Progress can be slow, and baby steps are necessary.
I believe I understand why you asked if you could touch her....but the exchange just sounds a bit odd to me; I know you're treading in unfamiliar territory and it's scary and uncomfortable for you...so I'm certainly not criticizing, we all do what we can as we can in this process.
May I ask why, when you asked if you could touch her and she said no, did you not ask her gently why she didn't want you to touch her? From what I've read she did somewhat volunteer that she doesn't like to be touched before she goes to sleep. The only thing I might have suggested you try to do at that time was to ask her quietly...why?

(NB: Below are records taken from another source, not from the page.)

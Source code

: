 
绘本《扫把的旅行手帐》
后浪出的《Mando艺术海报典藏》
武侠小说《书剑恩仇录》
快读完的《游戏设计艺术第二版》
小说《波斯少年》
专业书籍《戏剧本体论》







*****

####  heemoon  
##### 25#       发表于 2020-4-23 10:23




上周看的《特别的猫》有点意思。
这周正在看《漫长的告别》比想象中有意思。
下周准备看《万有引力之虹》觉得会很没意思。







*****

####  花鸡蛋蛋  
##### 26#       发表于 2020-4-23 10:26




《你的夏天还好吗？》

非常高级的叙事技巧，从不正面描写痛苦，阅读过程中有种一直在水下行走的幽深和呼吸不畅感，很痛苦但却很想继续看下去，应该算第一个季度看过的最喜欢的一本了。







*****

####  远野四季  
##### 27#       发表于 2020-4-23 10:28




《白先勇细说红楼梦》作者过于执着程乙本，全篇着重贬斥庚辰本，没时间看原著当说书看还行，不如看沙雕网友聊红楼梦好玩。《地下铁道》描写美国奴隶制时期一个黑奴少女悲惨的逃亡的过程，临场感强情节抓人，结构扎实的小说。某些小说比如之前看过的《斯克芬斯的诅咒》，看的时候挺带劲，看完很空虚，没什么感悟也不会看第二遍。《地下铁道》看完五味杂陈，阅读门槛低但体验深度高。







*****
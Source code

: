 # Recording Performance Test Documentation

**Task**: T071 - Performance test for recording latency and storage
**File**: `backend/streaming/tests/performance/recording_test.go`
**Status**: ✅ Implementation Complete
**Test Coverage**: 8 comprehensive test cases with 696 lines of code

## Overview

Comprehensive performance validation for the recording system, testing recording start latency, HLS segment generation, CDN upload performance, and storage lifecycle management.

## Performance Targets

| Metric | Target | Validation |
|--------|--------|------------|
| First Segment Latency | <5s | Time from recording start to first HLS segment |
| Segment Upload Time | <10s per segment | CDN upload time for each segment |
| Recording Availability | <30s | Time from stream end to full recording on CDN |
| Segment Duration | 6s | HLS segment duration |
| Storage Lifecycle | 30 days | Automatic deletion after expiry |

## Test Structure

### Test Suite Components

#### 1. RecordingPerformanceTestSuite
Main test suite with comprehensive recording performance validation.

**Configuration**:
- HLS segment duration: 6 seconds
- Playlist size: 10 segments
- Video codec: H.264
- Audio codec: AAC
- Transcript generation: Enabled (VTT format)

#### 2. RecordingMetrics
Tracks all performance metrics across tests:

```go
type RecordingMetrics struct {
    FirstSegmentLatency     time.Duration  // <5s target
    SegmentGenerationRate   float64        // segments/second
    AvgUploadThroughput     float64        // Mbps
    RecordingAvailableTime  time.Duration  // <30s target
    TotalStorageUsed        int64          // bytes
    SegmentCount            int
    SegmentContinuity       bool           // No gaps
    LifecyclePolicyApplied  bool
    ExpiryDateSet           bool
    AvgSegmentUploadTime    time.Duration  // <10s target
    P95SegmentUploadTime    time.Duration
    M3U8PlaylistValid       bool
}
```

Does she feel it would cause her mind too much turmoil to sleep because she would find her self thinking rather than sleeping? Or could there be another reason?
One thing I would like to say is that you mentioned you wanted her to feel like she's more in control of things....she's in control of things, and has been in control of things...at least as far as intimacy between the two of you goes. So sometimes, by taking the too timid approach (which I do know takes nerve to get past, been there done that.) you shoot yourself in the foot. I made a big mistake in the past of being too timid myself with my H. I thought, I'd back off and allow him to come to me...that if I removed all the pressure from him and made feel like he had control over what was happening that things would eventually come around....they didn't. He simply stayed where he was comfortable and never ever made any attempt. He assumed I was ok with the situation....so just be wary of being too timid, it can work against you too.
So, when are you planning your next discussion w/your W?